PALANGKA RAYA - Ketua Umum Majelis Agama Kaharingan Indonesia (MAKI), Bambang, S. Ag, menegaskan Perusahaan Besar Swasta (PBS) PT Karya Dewi Putra (PT KDP), melecehkan adat serta budaya masyarakat Dayak Kalimantan Tengah.
Karena apa yang dilakukan perusahaan ini diduga menggusur serta merusak situs budaya adat yang dimiliki masyarakat adat suku Dayak di tanah Borneo. Situs Temenggung Akah dan Temenggung Tondan berupa bekas kediaman, yaitu rumah Betang, merupakan perbuatan yang sangat bertentangan dengan segala macam aturan hukum di Republik Indonesia.
Bambang, Ketua Umum Majelis Agama Kaharingan Indonesia. Mengatakan, jika benar pihak perusahaan PT KDP melakukan itu, tentunya sebagai lembaga keagamaan menaungi keyakinan masyarakat asli penduduk di Pulau Borneo (Kalimantan - Red) akan mengambil sikap tegas.
"Mengusur dan merusak Situs leluhur Temenggung Akah dan Temenggung Tondan di desa Tumbang Marak, untuk lahan perkebunan kelapa sawit, tentunya sangat terlalu dan menghina bangsa Dayak, " ungkapnya dengan nada jengkel.
Ditambahkannya, walaupun saat itu hanya tinggal sisa bekas bangunan berupa tiang bangunan rumah Betang, beserta tiang Sapundu yang masih tertancap di tanah. Bukan berarti pihak perusahaan bisa semena - mena mengusur situs yang dimiliki suku Dayak ini, dan dialihkan sebagai tempat perkebunan kelapa sawit.
Selain dianggap menghina bangsa Dayak juga dinilai melecehkan agama Kaharingan, kepercayaan pertama kali suku Dayak sebelum kehadiran kepercayaan agama lainnya di Republik Indonesia.
Saat ditemui di kediaman ahli waris Temenggung Akah dan Temenggung Tondan, Jalan Antang Kota Palangka Raya, Kalimantan Tengah. Bambang, bersama tim Koalisi Ormas akan menyurati pihak terkait, untuk menindaklanjuti permasalahan ini.
"Di sini saya tegaskan, bahwa PT KDP sudah melecehkan kepercayaan suku Dayak, " tegas Bambang, ketua umum MAKI ini, Minggu malam, (08/01/23).
Dijelaskannya, mengusur situs dan ada termasuk disitu seperti Huma Betang, Sandung, Sapundu dan lainnya. Termasuk dalam ruang lingkup kepercayaan Kaharingan. Dalam pelaksanaan pemindahanpun, harus melalui ritual khusus berdasarkan ajaran agama Kaharingan.

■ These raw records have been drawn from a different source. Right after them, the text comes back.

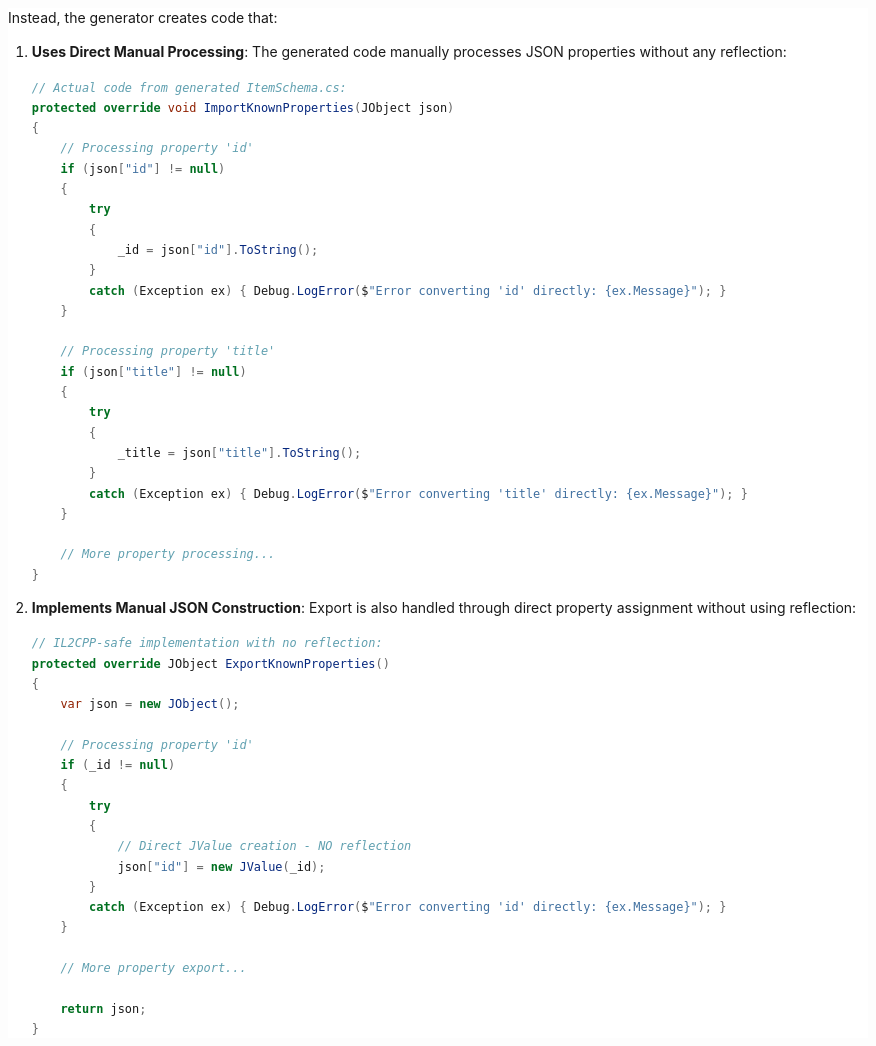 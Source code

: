 Instead, the generator creates code that:

1. **Uses Direct Manual Processing**: The generated code manually processes JSON properties without any reflection:

   ```csharp
   // Actual code from generated ItemSchema.cs:
   protected override void ImportKnownProperties(JObject json)
   {
       // Processing property 'id'
       if (json["id"] != null)
       {
           try
           {
               _id = json["id"].ToString();
           }
           catch (Exception ex) { Debug.LogError($"Error converting 'id' directly: {ex.Message}"); }
       }
   
       // Processing property 'title'
       if (json["title"] != null)
       {
           try
           {
               _title = json["title"].ToString();
           }
           catch (Exception ex) { Debug.LogError($"Error converting 'title' directly: {ex.Message}"); }
       }
       
       // More property processing...
   }
   ```

2. **Implements Manual JSON Construction**: Export is also handled through direct property assignment without using reflection:

   ```csharp
   // IL2CPP-safe implementation with no reflection:
   protected override JObject ExportKnownProperties()
   {
       var json = new JObject();
       
       // Processing property 'id'
       if (_id != null)
       {
           try
           {
               // Direct JValue creation - NO reflection
               json["id"] = new JValue(_id);
           }
           catch (Exception ex) { Debug.LogError($"Error converting 'id' directly: {ex.Message}"); }
       }
       
       // More property export...
       
       return json;
   }
   ```
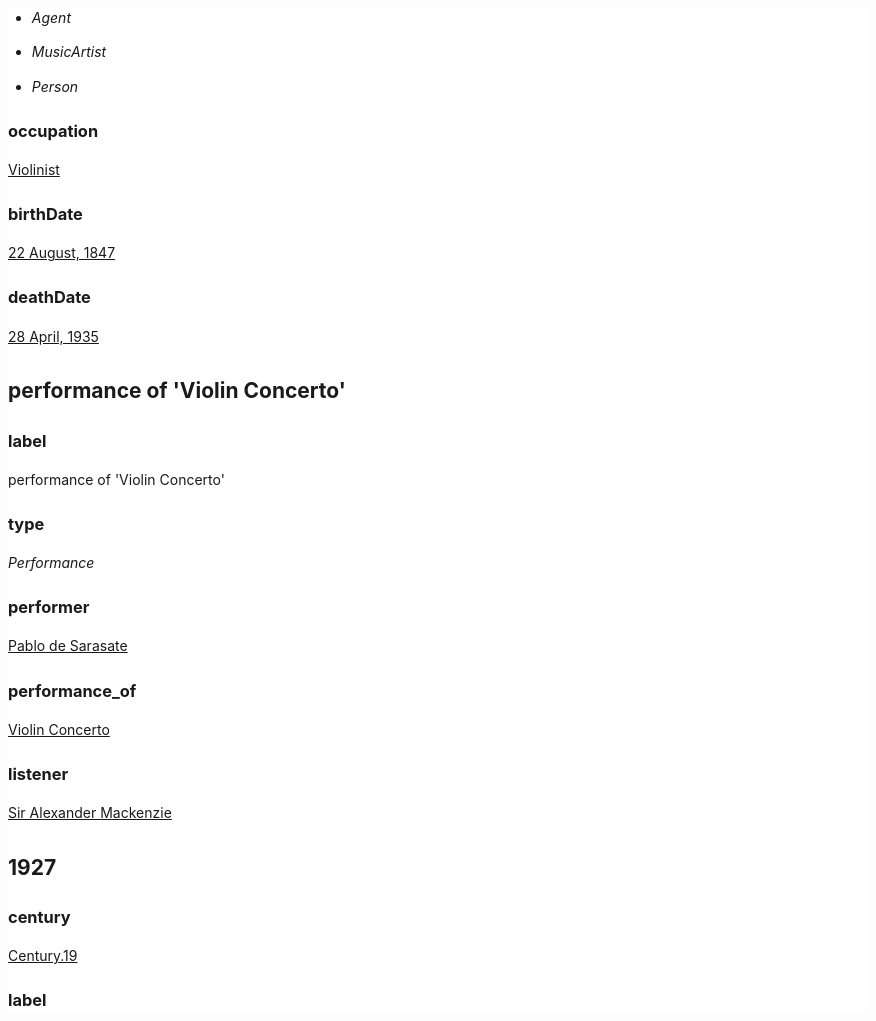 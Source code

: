  - *Agent*

 - *MusicArtist*

 - *Person*

### occupation


[Violinist](#Violinist)

### birthDate


[22 August, 1847](#22-August-1847)

### deathDate


[28 April, 1935](#28-April-1935)

## performance of 'Violin Concerto'

### label


performance of 'Violin Concerto'

### type


*Performance*

### performer


[Pablo de Sarasate](#Pablo-de-Sarasate)

### performance_of


[Violin Concerto](#Violin-Concerto)

### listener


[Sir Alexander Mackenzie](#Sir-Alexander-Mackenzie)

## 1927

### century


[Century.19](#Century.19)

### label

Ini tanpa melalui mekanimisme, hanya menggunakan alat berat, menggusur. Tentulah hal yang sangat tidak terpuji, dan patut di proses melalui sidang adat Dayak serta hukum positif.
"Nantinya akan segera berkoordinasi dengan pihak Damang setempat dan Dewan Adat Dayak, langkah apa saja nantinya untuk memproses masalah ini, ' bebernya.
Untuk diketahui juga, Kedamangan Kepala Adat (KDA) Kecamatan Katingan Tengah, Anut Harantung, pada tanggal 6 Januari 2003, sudah menetapkan kawasan tempat tinggal Temenggung Akah dan Tondan, sebagai kawasan tanah Ulayat (Hutan Ulayat) disebutkan "Kaleka Sakuwu" yang wajib dijaga, dipelihara sebagai lahan penyangga kehidupan masyarakat adat di wilayah Kecamatan Katingan Tengah kabupaten Katingan, Kalimantan Tengah.